The eighth volume of Hot Gimmick (Viz) is another corker, and I continue to marvel at Miki Aihara’s ability to make readers root for the romance between mini-martyr Hatsumi and emotionally stunted Ryoki. A lot of it tracks back to Aihara’s care in creating the stifling environment of company housing and its crushing caste system. It’s hard not to support people bucking a corrupt system, even if they probably aren’t very good for each other. Best of all, this volume includes a flashback chapter detailing Hatsumi’s first days in company housing. If the complex is a tough place for teens to navigate, it’s worse for toddlers. And it’s riveting to see the origins of future conflicts.
I was rather surprised by the second volume of IWGP, as I thought the driving plot of the first installment would carry through the entire series. Writer Ira Ishida and artist Sena Aritou move in a different (but thematically linked) direction, and while it doesn’t have the first volume’s emotional weight, it’s still very solid stuff. For a splendid analysis of the first and second volumes, go read Immelda Alty’s review at Comic World News. (My comments are based on a review copy provided by Digital Manga Publishing.)
The Tarot Café (Tokyopop) has an interesting premise and a great visual hook, but the comic itself is kind of dull. Fortune teller and café proprietor Pamela gives tarot readings to a variety of supernatural figures – a magical cat, a self-pitying vampire, a surly faerie – helping them achieve their individual destinies. Sang-Sun Park’s art is pretty but static, featuring stick-thin, doll-like women and delicate, ethereal men. Some nice detail is undermined by visual stiffness and a rather limited range of emotional expressions. It’s kind of like a fashion spread with plot added. The faerie story – she’s got some serious miles on her, but she’s trapped in a childlike form — is the best of the bunch, as it has real energy and some O. Henry-ish comic surprises in its favor. Other than that, Pamela’s customers are a fairly dull lot, and there’s nothing particularly inventive in the ways their stories unfold.

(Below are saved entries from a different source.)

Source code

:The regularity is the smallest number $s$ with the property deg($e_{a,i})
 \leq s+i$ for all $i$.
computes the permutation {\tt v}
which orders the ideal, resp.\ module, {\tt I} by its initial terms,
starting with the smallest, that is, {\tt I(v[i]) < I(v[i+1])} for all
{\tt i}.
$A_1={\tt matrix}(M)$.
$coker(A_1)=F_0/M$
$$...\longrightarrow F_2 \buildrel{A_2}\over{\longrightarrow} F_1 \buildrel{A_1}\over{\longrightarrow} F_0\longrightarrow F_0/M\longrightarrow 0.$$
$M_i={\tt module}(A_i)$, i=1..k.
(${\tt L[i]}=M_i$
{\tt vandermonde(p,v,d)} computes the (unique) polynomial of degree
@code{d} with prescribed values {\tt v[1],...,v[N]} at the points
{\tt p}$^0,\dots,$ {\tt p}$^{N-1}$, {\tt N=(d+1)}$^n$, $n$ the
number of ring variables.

The lead story in Yumi Tamura’s Wild Com (Viz) will be instantly familiar to anyone who’s ever read an X-Men comic. A group of young people with psychic powers are assembled by a mysterious mentor figure to do good, mostly in the form of disaster relief. Many X-tropes are in evidence – an uneasy relationship with government officials, conflicted romance, and power as a metaphor and catalyst for adolescent trauma. Tamura takes a gentle, character-based approach that’s kind of appealing, but there’s nothing here that hasn’t been done just as well (or better) elsewhere. The other stories in this shôjo anthology are cautionary romantic tales. “The Beasts of June” is a mood piece about emotional purity and its effect on a pair of teen lowlifes, and “The Eye of the Needle” is a paranoid revenge fantasy. Tamura’s darker approach to shôjo is a mildly interesting change of pace, but the stories themselves cover familiar territory. Tamura’s scratchy, stylized artwork is pretty standard, too, and not really to my taste. It’s competent but unremarkable stuff. (My comments are based on a review copy provided by Viz.)
If any title were to break through my aversion to battle manga, it would probably be Hiroshi Takahashi’s Worst (Digital Manga Publishing). It’s set in what seems to be a magnet school for thugs. Extra-curricular activities consist of picking the right gang and pounding the snot out of classmates. If Takahashi took any of this seriously, it would be absolutely lethal, but he seems to know perfectly well how absurd his set-up is. And he creates a terrific protagonist in oblivious country bumpkin Hana, who approaches the fisticuffs with such enthusiasm and bonhomie as to be utterly charming. On the down side, Hana is pretty much the only character that stands out, despite some rather strenuous efforts to make the rest of the cast visually distinct. (Seriously, these boys deserve a beating for crimes against fashion, if nothing else.) The first and second volumes follow Hana’s participation in the traditional freshman battle, his brash announcement that he’ll become top dog of the whole hoodlum pack, and the ensuing shake-out in the school’s gang-based power structure. It’s violent, a little difficult to follow, and weirdly appealing. I still don’t like battle manga, and I probably never will, but all due credit to Takahashi for his fresh, unconventional approach. (My comments are based on review copies provided by Digital Manga Publishing.)